Material to process below:

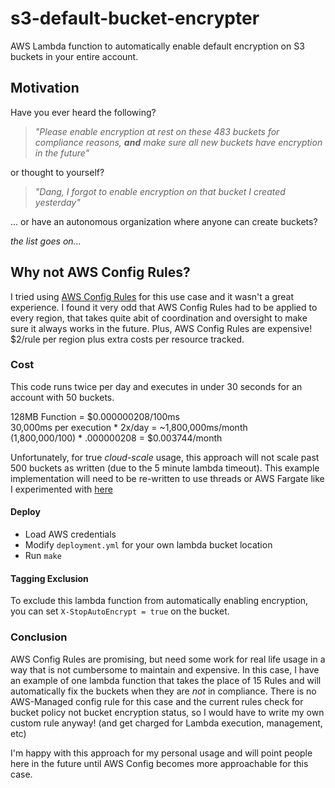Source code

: # s3-default-bucket-encrypter
AWS Lambda function to automatically enable default encryption on S3 buckets in
your entire account.

## Motivation
Have you ever heard the following?

> _"Please enable encryption at rest on these 483 buckets for compliance
reasons, **and** make sure all new buckets have encryption in the future"_

or thought to yourself?

> _"Dang, I forgot to enable encryption on that bucket I created yesterday"_

... or have an autonomous organization where anyone can create buckets?

_the list goes on..._

## Why not AWS Config Rules?
I tried using [AWS Config Rules](https://aws.amazon.com/config/) for this use
case and it wasn't a great experience. I found it very odd that AWS Config Rules
had to be applied to every region, that takes quite abit of coordination and
oversight to make sure it always works in the future. Plus, AWS Config Rules are
expensive! $2/rule per region plus extra costs per resource tracked.

### Cost
This code runs twice per day and executes in under 30 seconds for an account
with 50 buckets.

128MB Function = $0.000000208/100ms  
30,000ms per execution * 2x/day = ~1,800,000ms/month  
(1,800,000/100) * .000000208 = $0.003744/month

Unfortunately, for true _cloud-scale_ usage, this approach will not scale past
500 buckets as written (due to the 5 minute lambda timeout). This example
implementation will need to be re-written to use threads or AWS Fargate like I
experimented with [here](https://github.com/jolexa/fargate-from-lambda)

#### Deploy
- Load AWS credentials
- Modify `deployment.yml` for your own lambda bucket location
- Run `make`

#### Tagging Exclusion
To exclude this lambda function from automatically enabling encryption, you can
set `X-StopAutoEncrypt = true` on the bucket.

### Conclusion
AWS Config Rules are promising, but need some work for real life usage in a way
that is not cumbersome to maintain and expensive. In this case, I have an example of one
lambda function that takes the place of 15 Rules and will automatically fix the
buckets when they are _not_ in compliance. There is no AWS-Managed config rule
for this case and the current rules check for bucket policy not bucket
encryption status, so I would have to write my own custom rule anyway! (and
get charged for Lambda execution, management, etc)

I'm happy with this approach for my personal usage and will point people here in
the future until AWS Config becomes more approachable for this case.
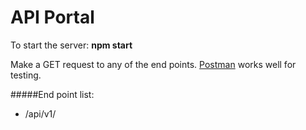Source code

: # API Portal

To start the server: **npm start**

Make a GET request to any of the end points.
[Postman](https://www.getpostman.com/) works well for testing.

#####End point list:
- /api/v1/
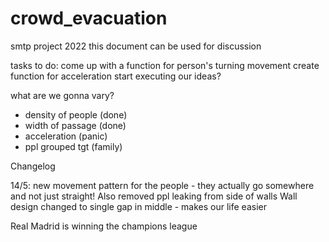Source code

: # crowd_evacuation
smtp project 2022
this document can be used for discussion

 tasks to do:
come up with a function for person's turning movement
create function for acceleration
start executing our ideas?


what are we gonna vary? 
- density of people (done)
- width of passage (done)
- acceleration (panic)
- ppl grouped tgt (family)

Changelog

14/5: new movement pattern for the people - they actually go somewhere and not just straight! 
Also removed ppl leaking from side of walls
Wall design changed to single gap in middle - makes our life easier

Real Madrid is winning the champions league

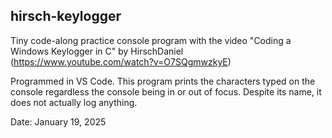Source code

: ## hirsch-keylogger

Tiny code-along practice console program with the video "Coding a Windows Keylogger in C" by HirschDaniel (https://www.youtube.com/watch?v=O7SQgmwzkyE)

Programmed in VS Code.
This program prints the characters typed on the console regardless the console being in or out of focus. Despite its name, it does not actually log anything.

Date: January 19, 2025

End of Material to process.

**Your goal**
Copy out, exactly and alone, the lines of the entries above between the ones holding "or thought to yourself?" and "had to be applied", inclusive.

**Expected output**
or thought to yourself?

> _"Dang, I forgot to enable encryption on that bucket I created yesterday"_

... or have an autonomous organization where anyone can create buckets?

_the list goes on..._

## Why not AWS Config Rules?
I tried using [AWS Config Rules](https://aws.amazon.com/config/) for this use
case and it wasn't a great experience. I found it very odd that AWS Config Rules
had to be applied to every region, that takes quite abit of coordination and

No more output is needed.